Mi hijo de tres años me está tapando la boca. Aunque no lo crean, es cierto. He cometido el error de estigmatizarlo frente al resto diciendo que por ser el segundo es menos estimulado, ha recibido menos atención, que porque es niño es más regalón (y por ende mamón) y un montón de etiquetas que podría nombrarles.
Pero hoy, me ha dado la mejor lección de mi vida. Sí, con todas sus letras me ha demostrado que todas esas etiquetas que dije o simplemente pensé, no sirven de nada. Hoy me demostró, una vez más, que es lo máximo. Hoy, después de solo tres días ya ha controlado su pipí y avisa cada vez que quiere.
Me siento la mamá más orgullosa del mundo. Cada pequeño logro de ese niñito, es una vida de felicidad para mí.

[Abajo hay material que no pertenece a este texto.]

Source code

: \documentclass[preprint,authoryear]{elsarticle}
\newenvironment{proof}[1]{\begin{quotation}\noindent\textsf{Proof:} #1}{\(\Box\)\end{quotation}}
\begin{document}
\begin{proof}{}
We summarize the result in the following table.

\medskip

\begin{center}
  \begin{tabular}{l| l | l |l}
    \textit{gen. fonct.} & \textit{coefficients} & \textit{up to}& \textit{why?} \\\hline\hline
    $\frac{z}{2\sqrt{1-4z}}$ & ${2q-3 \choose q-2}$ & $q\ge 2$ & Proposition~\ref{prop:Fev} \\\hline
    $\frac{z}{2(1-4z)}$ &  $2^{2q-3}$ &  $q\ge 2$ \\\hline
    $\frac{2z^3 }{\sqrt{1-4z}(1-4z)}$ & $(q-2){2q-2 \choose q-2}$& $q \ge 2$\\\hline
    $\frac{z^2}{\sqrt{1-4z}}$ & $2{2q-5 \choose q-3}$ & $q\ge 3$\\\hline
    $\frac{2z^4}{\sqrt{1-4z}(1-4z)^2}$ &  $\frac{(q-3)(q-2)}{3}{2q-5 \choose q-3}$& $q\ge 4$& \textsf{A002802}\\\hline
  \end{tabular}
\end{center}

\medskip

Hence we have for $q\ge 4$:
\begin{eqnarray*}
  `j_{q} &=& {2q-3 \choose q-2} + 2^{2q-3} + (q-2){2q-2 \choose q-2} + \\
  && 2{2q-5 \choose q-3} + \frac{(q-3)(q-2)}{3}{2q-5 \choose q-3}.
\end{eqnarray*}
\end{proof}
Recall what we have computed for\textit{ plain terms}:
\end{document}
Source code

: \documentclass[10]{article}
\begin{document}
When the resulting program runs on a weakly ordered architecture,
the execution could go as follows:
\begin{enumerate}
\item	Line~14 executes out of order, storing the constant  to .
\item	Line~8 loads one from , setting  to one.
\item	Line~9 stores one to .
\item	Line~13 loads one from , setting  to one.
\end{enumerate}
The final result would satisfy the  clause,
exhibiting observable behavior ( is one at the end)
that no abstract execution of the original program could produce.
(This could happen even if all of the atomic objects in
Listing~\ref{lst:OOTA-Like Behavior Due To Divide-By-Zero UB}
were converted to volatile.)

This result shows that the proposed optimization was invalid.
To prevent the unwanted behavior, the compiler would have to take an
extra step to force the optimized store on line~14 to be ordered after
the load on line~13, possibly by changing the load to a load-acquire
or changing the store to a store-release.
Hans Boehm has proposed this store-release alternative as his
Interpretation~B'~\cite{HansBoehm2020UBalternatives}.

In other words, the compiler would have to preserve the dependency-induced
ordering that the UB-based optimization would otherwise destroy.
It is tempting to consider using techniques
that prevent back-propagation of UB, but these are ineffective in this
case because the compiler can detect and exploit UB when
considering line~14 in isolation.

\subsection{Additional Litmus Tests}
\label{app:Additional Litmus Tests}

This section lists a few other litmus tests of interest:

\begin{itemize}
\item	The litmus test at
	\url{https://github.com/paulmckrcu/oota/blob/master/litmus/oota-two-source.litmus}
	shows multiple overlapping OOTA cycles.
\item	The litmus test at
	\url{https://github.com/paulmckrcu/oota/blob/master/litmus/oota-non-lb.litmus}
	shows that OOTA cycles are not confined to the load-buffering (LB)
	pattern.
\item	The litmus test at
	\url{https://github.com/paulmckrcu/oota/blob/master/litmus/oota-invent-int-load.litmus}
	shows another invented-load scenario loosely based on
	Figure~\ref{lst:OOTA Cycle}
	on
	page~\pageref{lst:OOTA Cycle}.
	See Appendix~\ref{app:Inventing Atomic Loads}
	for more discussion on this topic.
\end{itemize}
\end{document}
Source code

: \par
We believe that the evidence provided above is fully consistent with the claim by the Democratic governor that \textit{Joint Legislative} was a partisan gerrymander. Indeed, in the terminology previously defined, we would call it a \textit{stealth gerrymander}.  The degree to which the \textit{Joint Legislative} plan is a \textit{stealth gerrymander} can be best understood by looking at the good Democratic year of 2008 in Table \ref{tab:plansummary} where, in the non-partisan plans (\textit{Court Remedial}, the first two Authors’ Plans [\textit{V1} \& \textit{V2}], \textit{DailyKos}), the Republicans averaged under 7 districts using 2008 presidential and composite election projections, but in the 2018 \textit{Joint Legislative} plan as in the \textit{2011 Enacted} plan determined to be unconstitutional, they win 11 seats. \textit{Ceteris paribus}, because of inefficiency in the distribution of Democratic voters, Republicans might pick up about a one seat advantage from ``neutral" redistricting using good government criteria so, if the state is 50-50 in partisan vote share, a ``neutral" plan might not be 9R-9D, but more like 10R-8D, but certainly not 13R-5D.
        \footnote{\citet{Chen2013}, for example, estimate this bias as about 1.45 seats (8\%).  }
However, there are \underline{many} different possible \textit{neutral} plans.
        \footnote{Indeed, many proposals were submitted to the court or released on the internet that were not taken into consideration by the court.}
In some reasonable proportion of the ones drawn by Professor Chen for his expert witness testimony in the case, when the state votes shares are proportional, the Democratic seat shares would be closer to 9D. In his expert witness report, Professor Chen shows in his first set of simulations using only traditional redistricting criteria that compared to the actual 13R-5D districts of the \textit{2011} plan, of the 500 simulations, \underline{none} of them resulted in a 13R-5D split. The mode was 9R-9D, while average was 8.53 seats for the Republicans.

Cada celebración de mi hija mayor por su hermanito, me da la certeza de que no lo he hecho tan mal. Obvio que me puedo haber (y me seguiré) equivocando en muchas cosas, pero de lo que estoy segura es que estoy criando niños seguros, felices y capaces de enfrentar este mundo.
Pero tengo miedo. ¿Saben por qué? Anoche estaba viendo el programa de Viñuela (Vitamina V) y estaban entrevistando a la mamá de Daniel Zamudio, que entrego un testimonio desgarrador del sufrimiento de su hijo frente a tres sujetos desquiciados, enloquecidos, fuera de control y movidos por la maldad, el odio y la discriminación. Fue espantoso y pude ver a través de los ojos de ella, el dolor eterno de la pérdida de un hijo. El dolor eterno de pensar en cómo pudo pasar una cosa así. El dolor eterno de no ver a tu hijo feliz.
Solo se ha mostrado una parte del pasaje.